[Start of Attachment]

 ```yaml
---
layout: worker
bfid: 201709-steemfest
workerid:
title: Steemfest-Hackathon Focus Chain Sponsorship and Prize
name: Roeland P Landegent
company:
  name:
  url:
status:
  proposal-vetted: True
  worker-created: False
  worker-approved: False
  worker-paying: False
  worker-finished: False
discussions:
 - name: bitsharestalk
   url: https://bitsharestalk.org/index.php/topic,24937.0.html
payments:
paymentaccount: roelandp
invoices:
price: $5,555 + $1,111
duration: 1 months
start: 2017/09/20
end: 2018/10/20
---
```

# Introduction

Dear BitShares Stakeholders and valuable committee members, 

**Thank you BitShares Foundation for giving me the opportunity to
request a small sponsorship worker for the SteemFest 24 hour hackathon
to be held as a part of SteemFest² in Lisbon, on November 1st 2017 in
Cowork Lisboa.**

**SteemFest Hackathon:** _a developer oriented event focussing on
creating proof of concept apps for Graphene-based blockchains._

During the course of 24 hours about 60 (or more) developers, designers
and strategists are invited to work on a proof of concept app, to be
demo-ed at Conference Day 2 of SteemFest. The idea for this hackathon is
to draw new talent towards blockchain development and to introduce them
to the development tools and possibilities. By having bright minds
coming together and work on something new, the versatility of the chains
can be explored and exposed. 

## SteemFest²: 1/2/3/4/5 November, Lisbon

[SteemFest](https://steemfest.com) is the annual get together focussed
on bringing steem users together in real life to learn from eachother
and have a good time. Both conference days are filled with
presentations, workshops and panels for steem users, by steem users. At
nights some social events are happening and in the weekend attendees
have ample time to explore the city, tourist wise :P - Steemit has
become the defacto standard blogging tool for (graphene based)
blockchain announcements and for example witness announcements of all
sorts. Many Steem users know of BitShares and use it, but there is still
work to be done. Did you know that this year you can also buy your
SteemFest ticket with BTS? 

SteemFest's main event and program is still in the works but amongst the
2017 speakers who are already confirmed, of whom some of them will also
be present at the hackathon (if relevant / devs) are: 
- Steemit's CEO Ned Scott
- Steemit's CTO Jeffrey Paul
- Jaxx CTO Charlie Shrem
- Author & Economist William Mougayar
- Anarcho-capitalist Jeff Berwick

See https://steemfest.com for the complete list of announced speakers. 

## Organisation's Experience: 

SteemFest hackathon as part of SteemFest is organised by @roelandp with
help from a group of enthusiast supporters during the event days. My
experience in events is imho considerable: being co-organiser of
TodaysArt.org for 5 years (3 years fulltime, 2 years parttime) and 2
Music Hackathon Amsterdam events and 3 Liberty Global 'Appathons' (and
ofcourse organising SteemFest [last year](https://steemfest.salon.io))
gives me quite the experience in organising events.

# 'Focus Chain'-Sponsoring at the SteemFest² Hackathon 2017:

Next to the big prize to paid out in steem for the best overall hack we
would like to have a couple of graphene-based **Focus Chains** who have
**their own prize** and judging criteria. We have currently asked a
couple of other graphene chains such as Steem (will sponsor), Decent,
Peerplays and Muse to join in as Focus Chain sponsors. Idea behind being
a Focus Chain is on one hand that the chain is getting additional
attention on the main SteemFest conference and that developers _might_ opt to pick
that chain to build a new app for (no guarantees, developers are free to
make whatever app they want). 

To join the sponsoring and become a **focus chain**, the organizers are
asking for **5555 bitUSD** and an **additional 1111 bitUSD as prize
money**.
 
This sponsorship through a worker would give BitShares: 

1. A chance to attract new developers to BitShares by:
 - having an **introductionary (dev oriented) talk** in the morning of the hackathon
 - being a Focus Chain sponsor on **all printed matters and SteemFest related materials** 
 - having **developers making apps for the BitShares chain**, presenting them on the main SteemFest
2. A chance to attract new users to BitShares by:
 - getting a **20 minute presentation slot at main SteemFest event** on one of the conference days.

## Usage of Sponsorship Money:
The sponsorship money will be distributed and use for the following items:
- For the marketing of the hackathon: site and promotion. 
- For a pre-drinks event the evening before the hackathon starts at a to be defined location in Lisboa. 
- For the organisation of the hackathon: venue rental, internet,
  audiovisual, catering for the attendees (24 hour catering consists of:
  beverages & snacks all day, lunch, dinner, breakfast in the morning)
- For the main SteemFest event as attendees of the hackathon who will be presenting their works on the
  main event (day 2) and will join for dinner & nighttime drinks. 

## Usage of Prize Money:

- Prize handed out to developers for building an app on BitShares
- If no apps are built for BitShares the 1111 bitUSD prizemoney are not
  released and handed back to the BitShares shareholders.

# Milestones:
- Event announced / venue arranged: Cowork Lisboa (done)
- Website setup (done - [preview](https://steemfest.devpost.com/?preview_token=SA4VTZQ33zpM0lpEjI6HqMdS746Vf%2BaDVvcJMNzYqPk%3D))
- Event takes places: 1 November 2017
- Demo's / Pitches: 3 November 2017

[End of Attachment]

AIM OF THE EXERCISE
All entries above must be reproduced without a single change.

TASK RESULT
 ```yaml
---
layout: worker
bfid: 201709-steemfest
workerid:
title: Steemfest-Hackathon Focus Chain Sponsorship and Prize
name: Roeland P Landegent
company:
  name:
  url:
status:
  proposal-vetted: True
  worker-created: False
  worker-approved: False
  worker-paying: False
  worker-finished: False
discussions:
 - name: bitsharestalk
   url: https://bitsharestalk.org/index.php/topic,24937.0.html
payments:
paymentaccount: roelandp
invoices:
price: $5,555 + $1,111
duration: 1 months
start: 2017/09/20
end: 2018/10/20
---
```

# Introduction

Dear BitShares Stakeholders and valuable committee members, 

**Thank you BitShares Foundation for giving me the opportunity to
request a small sponsorship worker for the SteemFest 24 hour hackathon
to be held as a part of SteemFest² in Lisbon, on November 1st 2017 in
Cowork Lisboa.**

**SteemFest Hackathon:** _a developer oriented event focussing on
creating proof of concept apps for Graphene-based blockchains._

During the course of 24 hours about 60 (or more) developers, designers
and strategists are invited to work on a proof of concept app, to be
demo-ed at Conference Day 2 of SteemFest. The idea for this hackathon is
to draw new talent towards blockchain development and to introduce them
to the development tools and possibilities. By having bright minds
coming together and work on something new, the versatility of the chains
can be explored and exposed. 

## SteemFest²: 1/2/3/4/5 November, Lisbon

[SteemFest](https://steemfest.com) is the annual get together focussed
on bringing steem users together in real life to learn from eachother
and have a good time. Both conference days are filled with
presentations, workshops and panels for steem users, by steem users. At
nights some social events are happening and in the weekend attendees
have ample time to explore the city, tourist wise :P - Steemit has
become the defacto standard blogging tool for (graphene based)
blockchain announcements and for example witness announcements of all
sorts. Many Steem users know of BitShares and use it, but there is still
work to be done. Did you know that this year you can also buy your
SteemFest ticket with BTS? 

SteemFest's main event and program is still in the works but amongst the
2017 speakers who are already confirmed, of whom some of them will also
be present at the hackathon (if relevant / devs) are: 
- Steemit's CEO Ned Scott
- Steemit's CTO Jeffrey Paul
- Jaxx CTO Charlie Shrem
- Author & Economist William Mougayar
- Anarcho-capitalist Jeff Berwick

See https://steemfest.com for the complete list of announced speakers. 

## Organisation's Experience: 

SteemFest hackathon as part of SteemFest is organised by @roelandp with
help from a group of enthusiast supporters during the event days. My
experience in events is imho considerable: being co-organiser of
TodaysArt.org for 5 years (3 years fulltime, 2 years parttime) and 2
Music Hackathon Amsterdam events and 3 Liberty Global 'Appathons' (and
ofcourse organising SteemFest [last year](https://steemfest.salon.io))
gives me quite the experience in organising events.

# 'Focus Chain'-Sponsoring at the SteemFest² Hackathon 2017:

Next to the big prize to paid out in steem for the best overall hack we
would like to have a couple of graphene-based **Focus Chains** who have
**their own prize** and judging criteria. We have currently asked a
couple of other graphene chains such as Steem (will sponsor), Decent,
Peerplays and Muse to join in as Focus Chain sponsors. Idea behind being
a Focus Chain is on one hand that the chain is getting additional
attention on the main SteemFest conference and that developers _might_ opt to pick
that chain to build a new app for (no guarantees, developers are free to
make whatever app they want). 

To join the sponsoring and become a **focus chain**, the organizers are
asking for **5555 bitUSD** and an **additional 1111 bitUSD as prize
money**.
 
This sponsorship through a worker would give BitShares: 

1. A chance to attract new developers to BitShares by:
 - having an **introductionary (dev oriented) talk** in the morning of the hackathon
 - being a Focus Chain sponsor on **all printed matters and SteemFest related materials** 
 - having **developers making apps for the BitShares chain**, presenting them on the main SteemFest
2. A chance to attract new users to BitShares by:
 - getting a **20 minute presentation slot at main SteemFest event** on one of the conference days.

## Usage of Sponsorship Money:
The sponsorship money will be distributed and use for the following items:
- For the marketing of the hackathon: site and promotion. 
- For a pre-drinks event the evening before the hackathon starts at a to be defined location in Lisboa. 
- For the organisation of the hackathon: venue rental, internet,
  audiovisual, catering for the attendees (24 hour catering consists of:
  beverages & snacks all day, lunch, dinner, breakfast in the morning)
- For the main SteemFest event as attendees of the hackathon who will be presenting their works on the
  main event (day 2) and will join for dinner & nighttime drinks. 

## Usage of Prize Money:

- Prize handed out to developers for building an app on BitShares
- If no apps are built for BitShares the 1111 bitUSD prizemoney are not
  released and handed back to the BitShares shareholders.

# Milestones:
- Event announced / venue arranged: Cowork Lisboa (done)
- Website setup (done - [preview](https://steemfest.devpost.com/?preview_token=SA4VTZQ33zpM0lpEjI6HqMdS746Vf%2BaDVvcJMNzYqPk%3D))
- Event takes places: 1 November 2017
- Demo's / Pitches: 3 November 2017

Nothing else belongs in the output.